Der japanische Außenminister Taro Kono hat zum Tod des Vaters von Lee Soo-hyun eine Beileidsbotschaft bekannt gegeben.
Lee Soo-hyun, ein koreanischer Student in Tokio, starb im Jahr 2001 beim Versuch, an einer Bahnstation einen auf die Gleise gefallenen betrunkenen Mann zu retten.
Lees Vater Lee Sung-dae verstarb am 21. März im Alter von 80 Jahren, während er wegen seines verschlechterten Gesundheitszustands im Krankenhaus behandelt wurde.
Kono veröffentlichte am 22. März auf der Webseite des Außenministeriums seine Kondolenzbotschaft. Er spreche in Vertretung der japanischen Regierung und der Bürger den Hinterbliebenen sein Beileid aus und bete für die Ruhe von Lee Sung-dae, dem Ehrenpräsidenten der LSH Asia Scholorship Foundation.

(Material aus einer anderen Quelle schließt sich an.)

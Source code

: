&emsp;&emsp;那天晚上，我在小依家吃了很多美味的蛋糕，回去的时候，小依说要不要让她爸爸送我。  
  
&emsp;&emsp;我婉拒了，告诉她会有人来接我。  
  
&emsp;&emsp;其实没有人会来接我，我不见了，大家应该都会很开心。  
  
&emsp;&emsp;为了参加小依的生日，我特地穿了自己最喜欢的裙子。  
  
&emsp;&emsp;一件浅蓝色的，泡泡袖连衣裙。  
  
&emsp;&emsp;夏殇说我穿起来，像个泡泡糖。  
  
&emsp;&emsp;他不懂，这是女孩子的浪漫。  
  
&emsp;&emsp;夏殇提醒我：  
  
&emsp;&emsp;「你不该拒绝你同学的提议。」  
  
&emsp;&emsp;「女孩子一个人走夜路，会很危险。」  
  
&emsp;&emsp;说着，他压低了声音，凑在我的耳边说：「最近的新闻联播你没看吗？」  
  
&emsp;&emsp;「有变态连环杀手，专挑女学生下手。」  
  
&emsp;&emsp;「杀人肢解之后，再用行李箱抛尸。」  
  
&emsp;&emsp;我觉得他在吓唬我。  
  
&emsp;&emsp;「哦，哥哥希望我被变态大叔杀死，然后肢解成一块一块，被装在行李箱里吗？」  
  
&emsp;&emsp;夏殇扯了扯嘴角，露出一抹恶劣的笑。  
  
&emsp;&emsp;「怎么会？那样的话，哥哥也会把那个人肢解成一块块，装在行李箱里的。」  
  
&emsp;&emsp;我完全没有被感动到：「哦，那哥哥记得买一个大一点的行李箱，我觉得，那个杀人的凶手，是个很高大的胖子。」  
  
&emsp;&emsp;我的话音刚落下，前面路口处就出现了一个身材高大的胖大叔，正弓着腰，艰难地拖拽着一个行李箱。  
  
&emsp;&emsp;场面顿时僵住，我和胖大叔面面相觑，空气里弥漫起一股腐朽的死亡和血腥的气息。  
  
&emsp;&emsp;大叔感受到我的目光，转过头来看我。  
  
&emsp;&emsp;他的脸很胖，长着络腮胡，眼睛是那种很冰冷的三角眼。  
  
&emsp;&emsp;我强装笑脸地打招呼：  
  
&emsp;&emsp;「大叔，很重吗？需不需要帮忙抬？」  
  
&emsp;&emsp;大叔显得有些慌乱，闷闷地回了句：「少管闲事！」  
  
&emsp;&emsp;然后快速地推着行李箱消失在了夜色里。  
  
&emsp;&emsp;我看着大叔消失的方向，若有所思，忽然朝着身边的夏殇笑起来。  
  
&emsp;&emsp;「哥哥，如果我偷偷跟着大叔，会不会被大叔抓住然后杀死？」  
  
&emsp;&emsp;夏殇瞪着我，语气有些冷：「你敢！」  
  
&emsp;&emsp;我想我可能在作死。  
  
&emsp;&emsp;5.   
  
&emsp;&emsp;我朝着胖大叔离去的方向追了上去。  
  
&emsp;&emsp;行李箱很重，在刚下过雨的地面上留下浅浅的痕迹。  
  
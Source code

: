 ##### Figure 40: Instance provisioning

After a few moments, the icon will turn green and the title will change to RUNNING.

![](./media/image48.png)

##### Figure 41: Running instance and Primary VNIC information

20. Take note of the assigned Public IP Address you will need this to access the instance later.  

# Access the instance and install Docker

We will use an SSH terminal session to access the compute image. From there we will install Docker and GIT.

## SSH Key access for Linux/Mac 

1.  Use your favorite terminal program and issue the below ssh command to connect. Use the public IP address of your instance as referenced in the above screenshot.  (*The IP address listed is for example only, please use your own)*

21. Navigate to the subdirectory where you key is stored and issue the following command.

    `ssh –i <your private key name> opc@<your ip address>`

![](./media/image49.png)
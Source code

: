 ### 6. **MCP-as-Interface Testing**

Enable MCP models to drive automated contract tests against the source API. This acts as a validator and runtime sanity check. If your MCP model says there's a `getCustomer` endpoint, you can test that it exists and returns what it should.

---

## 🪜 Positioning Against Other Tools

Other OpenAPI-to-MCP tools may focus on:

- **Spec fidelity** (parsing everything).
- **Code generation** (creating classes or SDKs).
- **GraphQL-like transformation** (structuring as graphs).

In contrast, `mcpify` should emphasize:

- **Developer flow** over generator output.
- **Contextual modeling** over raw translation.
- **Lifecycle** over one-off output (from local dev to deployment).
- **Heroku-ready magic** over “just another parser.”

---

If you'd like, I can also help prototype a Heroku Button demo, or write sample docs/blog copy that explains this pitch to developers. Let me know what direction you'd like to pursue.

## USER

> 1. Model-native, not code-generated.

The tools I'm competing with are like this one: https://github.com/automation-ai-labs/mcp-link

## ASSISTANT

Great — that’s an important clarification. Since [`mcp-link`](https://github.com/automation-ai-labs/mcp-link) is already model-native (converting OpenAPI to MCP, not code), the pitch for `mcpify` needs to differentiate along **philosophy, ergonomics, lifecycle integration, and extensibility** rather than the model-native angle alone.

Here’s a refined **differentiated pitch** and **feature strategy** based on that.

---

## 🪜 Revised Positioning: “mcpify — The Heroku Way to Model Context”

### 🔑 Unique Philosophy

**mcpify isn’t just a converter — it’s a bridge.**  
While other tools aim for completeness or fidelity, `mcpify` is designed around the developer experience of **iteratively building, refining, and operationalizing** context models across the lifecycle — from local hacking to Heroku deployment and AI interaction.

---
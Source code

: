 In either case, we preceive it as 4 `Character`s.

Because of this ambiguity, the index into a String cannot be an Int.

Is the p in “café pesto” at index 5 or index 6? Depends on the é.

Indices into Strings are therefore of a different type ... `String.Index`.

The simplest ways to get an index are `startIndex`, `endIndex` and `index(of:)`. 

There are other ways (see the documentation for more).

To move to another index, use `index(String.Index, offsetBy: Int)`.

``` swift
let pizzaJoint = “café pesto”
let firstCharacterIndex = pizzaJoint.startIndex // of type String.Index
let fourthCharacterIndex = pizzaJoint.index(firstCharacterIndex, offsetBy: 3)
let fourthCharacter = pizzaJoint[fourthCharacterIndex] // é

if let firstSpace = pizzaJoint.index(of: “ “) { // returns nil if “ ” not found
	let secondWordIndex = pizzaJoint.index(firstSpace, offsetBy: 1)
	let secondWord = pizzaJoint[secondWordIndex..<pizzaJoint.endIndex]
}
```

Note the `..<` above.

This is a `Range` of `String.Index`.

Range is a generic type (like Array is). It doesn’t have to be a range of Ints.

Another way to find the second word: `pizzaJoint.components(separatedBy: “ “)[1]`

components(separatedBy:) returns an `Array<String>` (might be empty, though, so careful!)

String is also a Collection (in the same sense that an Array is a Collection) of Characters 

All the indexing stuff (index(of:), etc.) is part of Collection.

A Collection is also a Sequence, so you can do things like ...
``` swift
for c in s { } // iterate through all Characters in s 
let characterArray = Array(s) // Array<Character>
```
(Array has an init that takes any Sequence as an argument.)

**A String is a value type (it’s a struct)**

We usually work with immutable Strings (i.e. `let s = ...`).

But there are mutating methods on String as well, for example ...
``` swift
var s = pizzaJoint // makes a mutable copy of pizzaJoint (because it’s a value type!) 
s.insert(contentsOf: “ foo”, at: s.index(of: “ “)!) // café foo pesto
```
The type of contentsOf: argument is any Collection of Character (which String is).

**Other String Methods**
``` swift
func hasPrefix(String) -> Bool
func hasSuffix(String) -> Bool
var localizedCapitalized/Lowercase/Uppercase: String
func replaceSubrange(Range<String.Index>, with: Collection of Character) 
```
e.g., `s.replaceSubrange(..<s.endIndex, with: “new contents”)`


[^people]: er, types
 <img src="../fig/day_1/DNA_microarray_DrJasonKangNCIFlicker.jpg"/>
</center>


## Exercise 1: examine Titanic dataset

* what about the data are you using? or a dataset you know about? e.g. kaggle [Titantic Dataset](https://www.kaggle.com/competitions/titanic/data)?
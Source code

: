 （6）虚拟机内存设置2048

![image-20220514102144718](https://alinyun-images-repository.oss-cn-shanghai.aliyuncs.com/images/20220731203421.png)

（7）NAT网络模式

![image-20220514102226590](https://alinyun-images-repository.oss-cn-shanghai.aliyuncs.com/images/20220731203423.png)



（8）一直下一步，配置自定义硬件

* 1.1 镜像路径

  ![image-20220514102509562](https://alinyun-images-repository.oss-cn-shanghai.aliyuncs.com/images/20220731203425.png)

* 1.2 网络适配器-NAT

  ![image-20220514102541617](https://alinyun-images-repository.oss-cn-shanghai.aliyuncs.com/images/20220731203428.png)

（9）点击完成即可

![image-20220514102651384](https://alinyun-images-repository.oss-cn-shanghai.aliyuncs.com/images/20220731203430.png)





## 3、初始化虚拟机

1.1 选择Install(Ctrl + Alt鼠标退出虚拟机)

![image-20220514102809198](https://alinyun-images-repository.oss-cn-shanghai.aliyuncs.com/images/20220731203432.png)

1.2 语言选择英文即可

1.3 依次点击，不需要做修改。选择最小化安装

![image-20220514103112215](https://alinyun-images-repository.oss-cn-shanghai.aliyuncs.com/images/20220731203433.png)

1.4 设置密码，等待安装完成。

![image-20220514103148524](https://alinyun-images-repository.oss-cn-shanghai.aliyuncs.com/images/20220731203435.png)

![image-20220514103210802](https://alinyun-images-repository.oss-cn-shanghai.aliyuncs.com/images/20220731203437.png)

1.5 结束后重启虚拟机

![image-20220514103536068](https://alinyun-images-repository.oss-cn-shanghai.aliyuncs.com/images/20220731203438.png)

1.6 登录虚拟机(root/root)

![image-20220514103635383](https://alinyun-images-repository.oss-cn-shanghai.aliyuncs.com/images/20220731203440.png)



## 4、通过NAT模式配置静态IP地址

Die mutige Handlung von Lee Soo-hyun, sich für die Rettung einer an der Station Shin-Okubo auf die Gleise gefallenen Person zu opfern, habe viele Japaner beeindruckt, hieß es weiter.
Lee Sung-dae gründete 2002 die Stipendienstiftung, die nach seinem Sohn benannt wurde. Bis 2017 erhielten 844 Personen aus 18 Ländern ein Stipendium.